• YOUR OBJECTIVE
Copy out each line of the material in which the word "github" can be found.

• EXCERPTED DATA
╭──

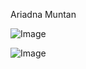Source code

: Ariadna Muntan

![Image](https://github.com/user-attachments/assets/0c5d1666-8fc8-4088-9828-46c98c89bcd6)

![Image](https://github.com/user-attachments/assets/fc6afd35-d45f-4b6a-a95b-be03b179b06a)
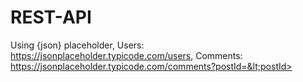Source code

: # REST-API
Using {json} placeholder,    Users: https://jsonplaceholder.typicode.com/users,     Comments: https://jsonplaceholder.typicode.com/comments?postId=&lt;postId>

╰──
╭──

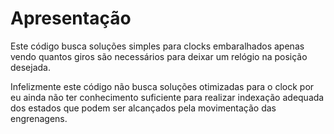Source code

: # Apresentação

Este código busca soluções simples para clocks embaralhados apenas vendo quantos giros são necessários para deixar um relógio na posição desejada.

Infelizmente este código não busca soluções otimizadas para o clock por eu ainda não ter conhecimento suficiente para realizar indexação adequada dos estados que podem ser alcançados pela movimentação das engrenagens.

╰──

• TASK RESPONSE
![Image](https://github.com/user-attachments/assets/0c5d1666-8fc8-4088-9828-46c98c89bcd6)
![Image](https://github.com/user-attachments/assets/fc6afd35-d45f-4b6a-a95b-be03b179b06a)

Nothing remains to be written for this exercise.